Le silence était pesant, la nuit gardant précieusement les secrets que quelques âmes perdues osaient lui confier. Le noir devenait le refuge de ceux qui n'avaient plus rien à perdre à la lumière du jour.

C'était le cas de Yuzu, silhouette solitaire toute de noir vêtue.

Mais c'était également le cas du propriétaire de la maison qui se dressait en face d'elle. Une maison avec un cachet certain, au bout de son chemin de terre qui la plaçait en recul des autres habitations de la petite bourgade perdue où elle se trouvait.

Nous étions loin de Sorreitheia, dans une petite ville du nord-est des États-Unis. Mais la distance n'avait jamais été réellement un obstacle pour Yuzu contrairement à ce qu'avait sous-entendu Kendricks lorsqu'il lui avait donné l'adresse ce matin. Elle n'avait pas non plus de multiples autorisations et demandes de coopération à faire avec d'autres juridictions administratives et policières pour se rendre sur place, à l'inverse de ce cher inspecteur.

À présent, elle observait calmement la bâtisse.

Elle avait rapidement traversé la bourgade en arrivant mais ne s'était pas attardée. Le crépuscule tombait. Pénétrer par intrusion dans la maison d'un sorcier n'était pas une judicieuse idée mais la nuit, cela s'avérait encore plus risqué. De nuit, on posait des sorts plus puissants, gardiens de notre sommeil. Qui sait ce que Matelson avait laissé pour protéger ses secrets à lui ?

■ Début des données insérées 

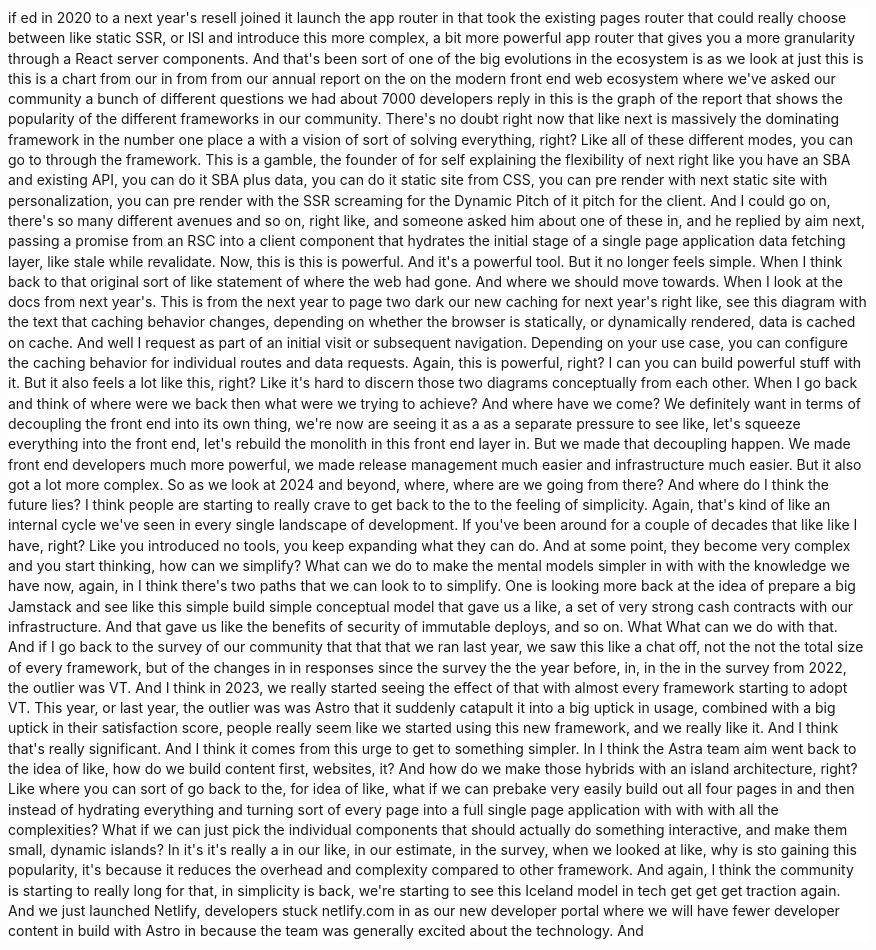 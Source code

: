 if ed in 2020 to a next year's resell joined it launch the app router in that took the existing pages router that could really choose between like static SSR, or ISI and introduce this more complex, a bit more powerful app router that gives you a more granularity through a React server components. And that's been sort of one of the big evolutions in the ecosystem is as we look at just this is this is a chart from our in from from our annual report on the on the modern front end web ecosystem where we've asked our community a bunch of different questions we had about 7000 developers reply in this is the graph of the report that shows the popularity of the different frameworks in our community. There's no doubt right now that like next is massively the dominating framework in the number one place a with a vision of sort of solving everything, right? Like all of these different modes, you can go to through the framework. This is a gamble, the founder of for self explaining the flexibility of next right like you have an SBA and existing API, you can do it SBA plus data, you can do it static site from CSS, you can pre render with next static site with personalization, you can pre render with the SSR screaming for the Dynamic Pitch of it pitch for the client. And I could go on, there's so many different avenues and so on, right like, and someone asked him about one of these in, and he replied by aim next, passing a promise from an RSC into a client component that hydrates the initial stage of a single page application data fetching layer, like stale while revalidate. Now, this is this is powerful. And it's a powerful tool. But it no longer feels simple. When I think back to that original sort of like statement of where the web had gone. And where we should move towards. When I look at the docs from next year's. This is from the next year to page two dark our new caching for next year's right like, see this diagram with the text that caching behavior changes, depending on whether the browser is statically, or dynamically rendered, data is cached on cache. And well I request as part of an initial visit or subsequent navigation. Depending on your use case, you can configure the caching behavior for individual routes and data requests. Again, this is powerful, right? I can you can build powerful stuff with it. But it also feels a lot like this, right? Like it's hard to discern those two diagrams conceptually from each other. When I go back and think of where were we back then what were we trying to achieve? And where have we come? We definitely want in terms of decoupling the front end into its own thing, we're now are seeing it as a as a separate pressure to see like, let's squeeze everything into the front end, let's rebuild the monolith in this front end layer in. But we made that decoupling happen. We made front end developers much more powerful, we made release management much easier and infrastructure much easier. But it also got a lot more complex. So as we look at 2024 and beyond, where, where are we going from there? And where do I think the future lies? I think people are starting to really crave to get back to the to the feeling of simplicity. Again, that's kind of like an internal cycle we've seen in every single landscape of development. If you've been around for a couple of decades that like like I have, right? Like you introduced no tools, you keep expanding what they can do. And at some point, they become very complex and you start thinking, how can we simplify? What can we do to make the mental models simpler in with with the knowledge we have now, again, in I think there's two paths that we can look to to simplify. One is looking more back at the idea of prepare a big Jamstack and see like this simple build simple conceptual model that gave us a like, a set of very strong cash contracts with our infrastructure. And that gave us like the benefits of security of immutable deploys, and so on. What What can we do with that. And if I go back to the survey of our community that that that we ran last year, we saw this like a chat off, not the not the total size of every framework, but of the changes in in responses since the survey the the year before, in, in the in the survey from 2022, the outlier was VT. And I think in 2023, we really started seeing the effect of that with almost every framework starting to adopt VT. This year, or last year, the outlier was was Astro that it suddenly catapult it into a big uptick in usage, combined with a big uptick in their satisfaction score, people really seem like we started using this new framework, and we really like it. And I think that's really significant. And I think it comes from this urge to get to something simpler. In I think the Astra team aim went back to the idea of like, how do we build content first, websites, it? And how do we make those hybrids with an island architecture, right? Like where you can sort of go back to the, for idea of like, what if we can prebake very easily build out all four pages in and then instead of hydrating everything and turning sort of every page into a full single page application with with with all the complexities? What if we can just pick the individual components that should actually do something interactive, and make them small, dynamic islands? In it's it's really a in our like, in our estimate, in the survey, when we looked at like, why is sto gaining this popularity, it's because it reduces the overhead and complexity compared to other framework. And again, I think the community is starting to really long for that, in simplicity is back, we're starting to see this Iceland model in tech get get get traction again. And we just launched Netlify, developers stuck netlify.com in as our new developer portal where we will have fewer developer content in build with Astro in because the team was generally excited about the technology. And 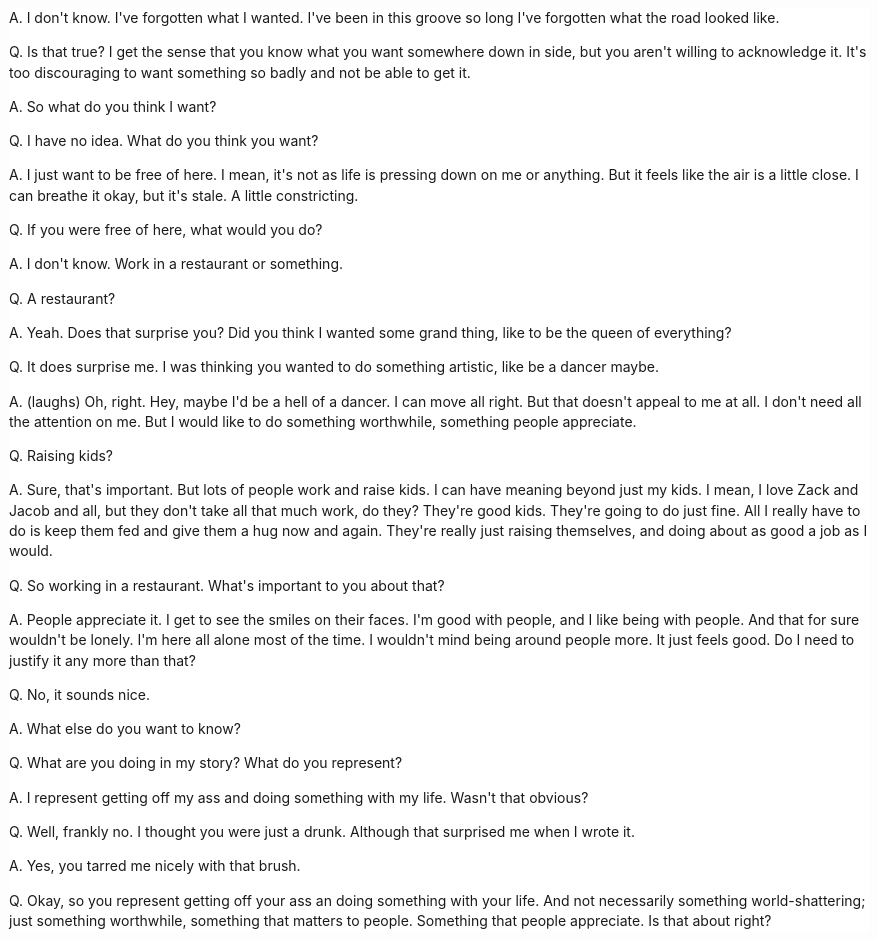 A. I don't know.  I've forgotten what I wanted.  I've been in this groove so long I've forgotten what the road looked like.

Q. Is that true?  I get the sense that you know what you want somewhere down in side, but you aren't willing to acknowledge it.  It's too discouraging to want something so badly and not be able to get it.

A. So what do you think I want?

Q. I have no idea.  What do you think you want?

A. I just want to be free of here.  I mean, it's not as life is pressing down on me or anything.  But it feels like the air is a little close.  I can breathe it okay, but it's stale.  A little constricting.

Q. If you were free of here, what would you do?

A. I don't know.  Work in a restaurant or something.

Q. A restaurant?

A. Yeah.  Does that surprise you?  Did you think I wanted some grand thing, like to be the queen of everything?

Q. It does surprise me.  I was thinking you wanted to do something artistic, like be a dancer maybe.

A. (laughs) Oh, right.  Hey, maybe I'd be a hell of a dancer.  I can move all right.  But that doesn't appeal to me at all.  I don't need all the attention on me.  But I would like to do something worthwhile, something people appreciate.

Q. Raising kids?

A. Sure, that's important.  But lots of people work and raise kids.  I can have meaning beyond just my kids.  I mean, I love Zack and Jacob and all, but they don't take all that much work, do they?  They're good kids.  They're going to do just fine.  All I really have to do is keep them fed and give them a hug now and again.  They're really just raising themselves, and doing about as good a job as I would.

Q. So working in a restaurant.  What's important to you about that?

A. People appreciate it.  I get to see the smiles on their faces.  I'm good with people, and I like being with people.  And that for sure wouldn't be lonely.  I'm here all alone most of the time.  I wouldn't mind being around people more.  It just feels good.  Do I need to justify it any more than that?

Q. No, it sounds nice.

A. What else do you want to know?

Q. What are you doing in my story?  What do you represent?

A. I represent getting off my ass and doing something with my life.  Wasn't that obvious?

Q. Well, frankly no.  I thought you were just a drunk.  Although that surprised me when I wrote it.

A. Yes, you tarred me nicely with that brush.

Q. Okay, so you represent getting off your ass an doing something with your life.  And not necessarily something world-shattering; just something worthwhile, something that matters to people.  Something that people appreciate.  Is that about right?
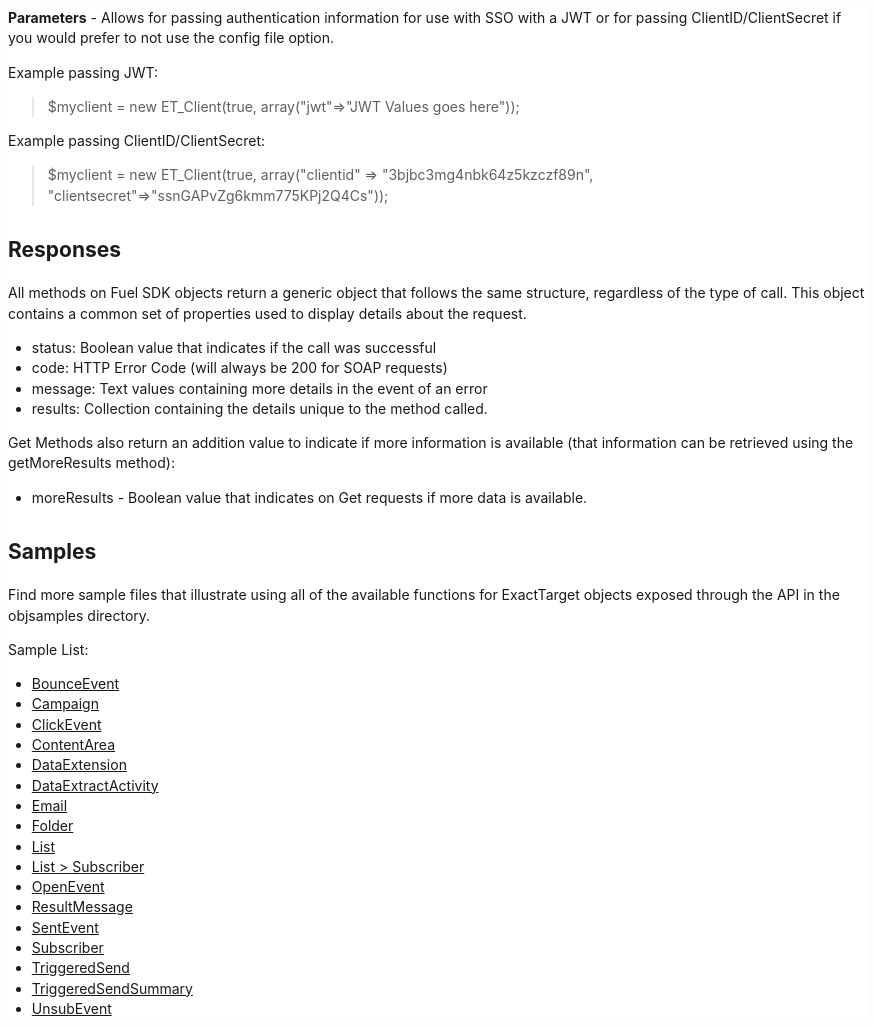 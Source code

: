 **Parameters** - Allows for passing authentication information for use with SSO with a JWT or for passing ClientID/ClientSecret if you would prefer to not use the config file option. 

Example passing JWT: 
> $myclient = new ET_Client(true, array("jwt"=>"JWT Values goes here"));

Example passing ClientID/ClientSecret: 
> $myclient = new ET_Client(true, array("clientid" => "3bjbc3mg4nbk64z5kzczf89n", "clientsecret"=>"ssnGAPvZg6kmm775KPj2Q4Cs"));

## Responses ##
All methods on Fuel SDK objects return a generic object that follows the same structure, regardless of the type of call.  This object contains a common set of properties used to display details about the request.

- status: Boolean value that indicates if the call was successful
- code: HTTP Error Code (will always be 200 for SOAP requests)
- message: Text values containing more details in the event of an error
- results: Collection containing the details unique to the method called. 

Get Methods also return an addition value to indicate if more information is available (that information can be retrieved using the getMoreResults method):

 - moreResults - Boolean value that indicates on Get requests if more data is available. 


## Samples ##
Find more sample files that illustrate using all of the available functions for ExactTarget objects exposed through the API in the objsamples directory. 

Sample List:

 - [BounceEvent](https://github.com/ExactTarget/FuelSDK-PHP/blob/master/objsamples/sample-bounceevent.php)
 - [Campaign](https://github.com/ExactTarget/FuelSDK-PHP/blob/master/objsamples/sample-campaign.php)
 - [ClickEvent](https://github.com/ExactTarget/FuelSDK-PHP/blob/master/objsamples/sample-clickevent.php)
 - [ContentArea](https://github.com/ExactTarget/FuelSDK-PHP/blob/master/objsamples/sample-contentarea.php)
 - [DataExtension](https://github.com/ExactTarget/FuelSDK-PHP/blob/master/objsamples/sample-dataextension.php)
 - [DataExtractActivity](https://github.com/ExactTarget/FuelSDK-PHP/blob/master/objsamples/sample-data-extract-activity.php)
 - [Email](https://github.com/ExactTarget/FuelSDK-PHP/blob/master/objsamples/sample-email.php)
 - [Folder](https://github.com/ExactTarget/FuelSDK-PHP/blob/master/objsamples/sample-folder.php)
 - [List](https://github.com/ExactTarget/FuelSDK-PHP/blob/master/objsamples/sample-list.php)
 - [List > Subscriber](https://github.com/ExactTarget/FuelSDK-PHP/blob/master/objsamples/sample-list.subscriber.php)
 - [OpenEvent](https://github.com/ExactTarget/FuelSDK-PHP/blob/master/objsamples/sample-openevent.php)
 - [ResultMessage](https://github.com/ExactTarget/FuelSDK-PHP/blob/master/objsamples/sample-resultmessage.php)
 - [SentEvent](https://github.com/ExactTarget/FuelSDK-PHP/blob/master/objsamples/sample-sentevent.php)
 - [Subscriber](https://github.com/ExactTarget/FuelSDK-PHP/blob/master/objsamples/sample-subscriber.php)
 - [TriggeredSend](https://github.com/ExactTarget/FuelSDK-PHP/blob/master/objsamples/sample-triggeredsend.php)
 - [TriggeredSendSummary](https://github.com/ExactTarget/FuelSDK-PHP/blob/master/objsamples/sample-triggeredsendsummary.php)
 - [UnsubEvent](https://github.com/ExactTarget/FuelSDK-PHP/blob/master/objsamples/sample-unsubevent.php)
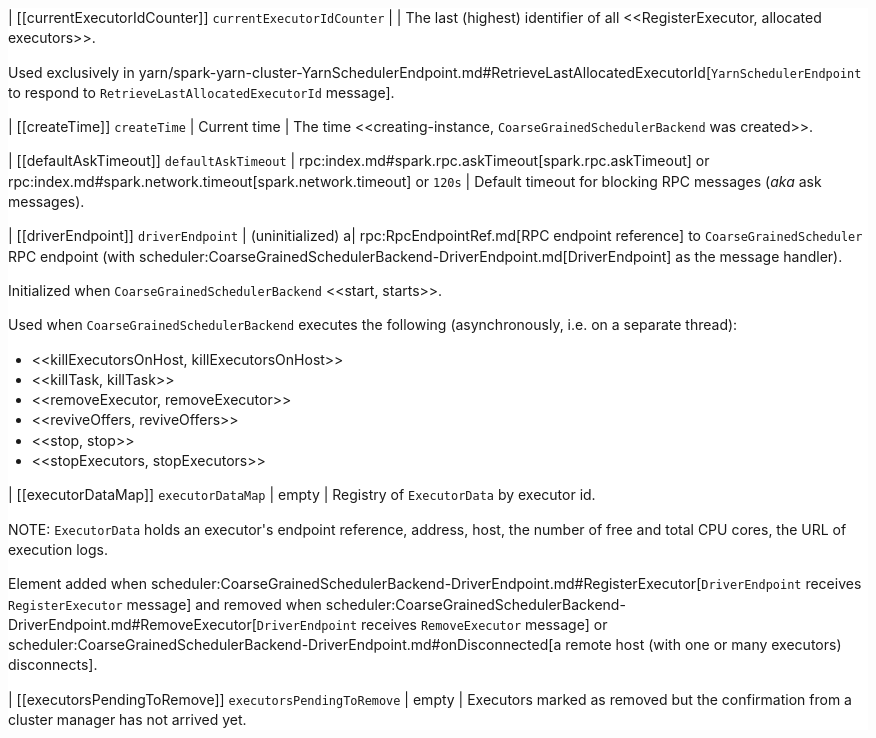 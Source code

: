 | [[currentExecutorIdCounter]] `currentExecutorIdCounter`
|
| The last (highest) identifier of all <<RegisterExecutor, allocated executors>>.

Used exclusively in yarn/spark-yarn-cluster-YarnSchedulerEndpoint.md#RetrieveLastAllocatedExecutorId[`YarnSchedulerEndpoint` to respond to `RetrieveLastAllocatedExecutorId` message].

| [[createTime]] `createTime`
| Current time
| The time <<creating-instance, `CoarseGrainedSchedulerBackend` was created>>.

| [[defaultAskTimeout]] `defaultAskTimeout`
| rpc:index.md#spark.rpc.askTimeout[spark.rpc.askTimeout] or rpc:index.md#spark.network.timeout[spark.network.timeout] or `120s`
| Default timeout for blocking RPC messages (_aka_ ask messages).

| [[driverEndpoint]] `driverEndpoint`
| (uninitialized)
a| rpc:RpcEndpointRef.md[RPC endpoint reference] to `CoarseGrainedScheduler` RPC endpoint (with scheduler:CoarseGrainedSchedulerBackend-DriverEndpoint.md[DriverEndpoint] as the message handler).

Initialized when `CoarseGrainedSchedulerBackend` <<start, starts>>.

Used when `CoarseGrainedSchedulerBackend` executes the following (asynchronously, i.e. on a separate thread):

* <<killExecutorsOnHost, killExecutorsOnHost>>
* <<killTask, killTask>>
* <<removeExecutor, removeExecutor>>
* <<reviveOffers, reviveOffers>>
* <<stop, stop>>
* <<stopExecutors, stopExecutors>>

| [[executorDataMap]] `executorDataMap`
| empty
| Registry of `ExecutorData` by executor id.

NOTE: `ExecutorData` holds an executor's endpoint reference, address, host, the number of free and total CPU cores, the URL of execution logs.

Element added when scheduler:CoarseGrainedSchedulerBackend-DriverEndpoint.md#RegisterExecutor[`DriverEndpoint` receives `RegisterExecutor` message] and removed when scheduler:CoarseGrainedSchedulerBackend-DriverEndpoint.md#RemoveExecutor[`DriverEndpoint` receives `RemoveExecutor` message] or scheduler:CoarseGrainedSchedulerBackend-DriverEndpoint.md#onDisconnected[a remote host (with one or many executors) disconnects].

| [[executorsPendingToRemove]] `executorsPendingToRemove`
| empty
| Executors marked as removed but the confirmation from a cluster manager has not arrived yet.
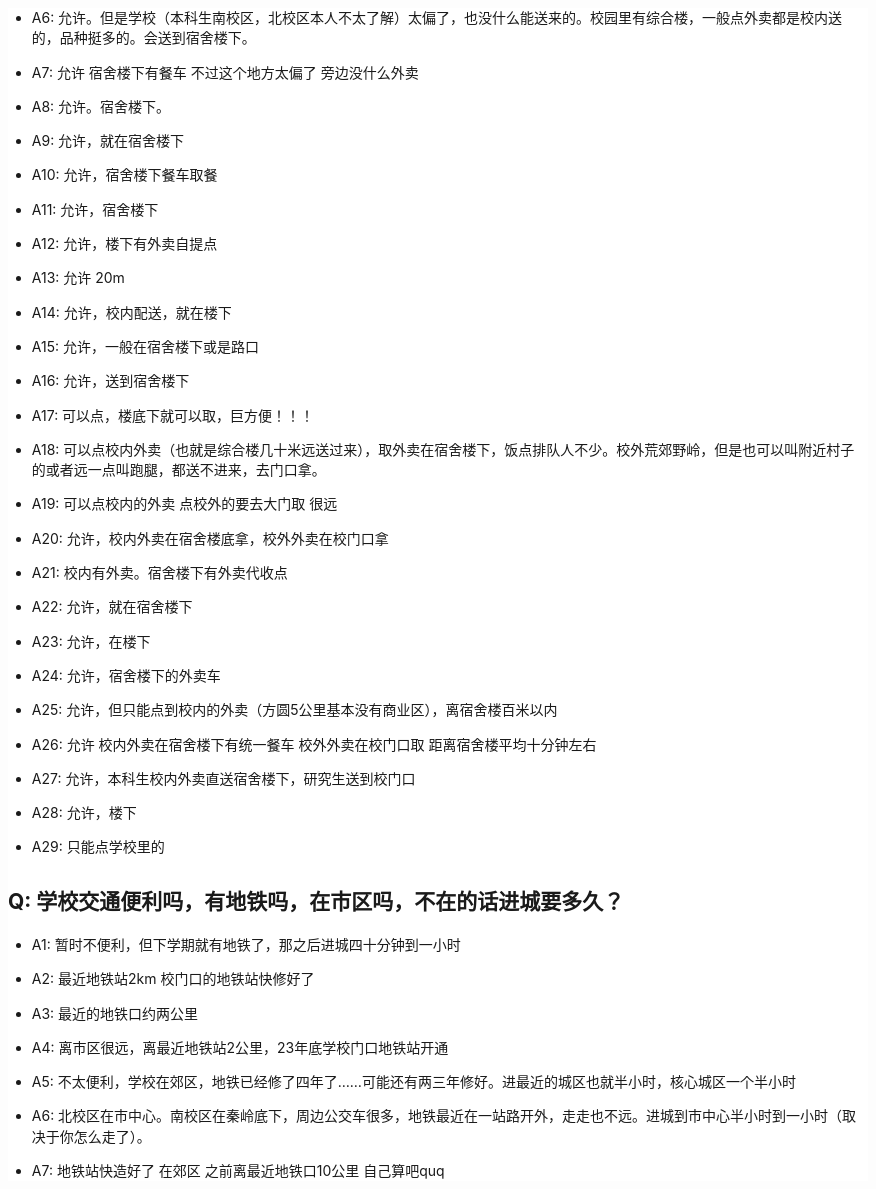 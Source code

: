 - A6: 允许。但是学校（本科生南校区，北校区本人不太了解）太偏了，也没什么能送来的。校园里有综合楼，一般点外卖都是校内送的，品种挺多的。会送到宿舍楼下。

- A7: 允许 宿舍楼下有餐车 不过这个地方太偏了 旁边没什么外卖

- A8: 允许。宿舍楼下。

- A9: 允许，就在宿舍楼下

- A10: 允许，宿舍楼下餐车取餐

- A11: 允许，宿舍楼下

- A12: 允许，楼下有外卖自提点

- A13: 允许 20m

- A14: 允许，校内配送，就在楼下

- A15: 允许，一般在宿舍楼下或是路口

- A16: 允许，送到宿舍楼下

- A17: 可以点，楼底下就可以取，巨方便！！！

- A18: 可以点校内外卖（也就是综合楼几十米远送过来），取外卖在宿舍楼下，饭点排队人不少。校外荒郊野岭，但是也可以叫附近村子的或者远一点叫跑腿，都送不进来，去门口拿。

- A19: 可以点校内的外卖 点校外的要去大门取 很远

- A20: 允许，校内外卖在宿舍楼底拿，校外外卖在校门口拿

- A21: 校内有外卖。宿舍楼下有外卖代收点

- A22: 允许，就在宿舍楼下

- A23: 允许，在楼下

- A24: 允许，宿舍楼下的外卖车

- A25: 允许，但只能点到校内的外卖（方圆5公里基本没有商业区），离宿舍楼百米以内

- A26: 允许 校内外卖在宿舍楼下有统一餐车 校外外卖在校门口取 距离宿舍楼平均十分钟左右

- A27: 允许，本科生校内外卖直送宿舍楼下，研究生送到校门口

- A28: 允许，楼下

- A29: 只能点学校里的

## Q: 学校交通便利吗，有地铁吗，在市区吗，不在的话进城要多久？

- A1: 暂时不便利，但下学期就有地铁了，那之后进城四十分钟到一小时

- A2: 最近地铁站2km 校门口的地铁站快修好了

- A3: 最近的地铁口约两公里

- A4: 离市区很远，离最近地铁站2公里，23年底学校门口地铁站开通

- A5: 不太便利，学校在郊区，地铁已经修了四年了……可能还有两三年修好。进最近的城区也就半小时，核心城区一个半小时

- A6: 北校区在市中心。南校区在秦岭底下，周边公交车很多，地铁最近在一站路开外，走走也不远。进城到市中心半小时到一小时（取决于你怎么走了）。

- A7: 地铁站快造好了 在郊区 之前离最近地铁口10公里 自己算吧quq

Cela, Yuzu était justement en train de l'étudier. Et ce qu'elle voyait ne lui plaisait guère. L'enchevêtrement de sorts formait une toile d'araignée complexe autour de la maison et même pour une personne qui voyait l'Éther, il devenait difficile de suivre les fils de magie. Leur âge pesait aussi sur les os de Yuzu. Matelson avait décidément fort bien employé ses plusieurs siècles d'existence et la maison avait dû être reconstruite plusieurs fois pour masquer son âge.

La Gardienne des Savoirs se décida enfin à entrer. Elle ne pouvait prendre le risque de défaire tous les sorts, ayant repéré quelques alarmes magiques vicieuses qui avertiraient leur propriétaire dès que des sorts seraient défaits ou brisés. De plus, en l'état actuel des choses, cela lui prendrait tout simplement trop de temps.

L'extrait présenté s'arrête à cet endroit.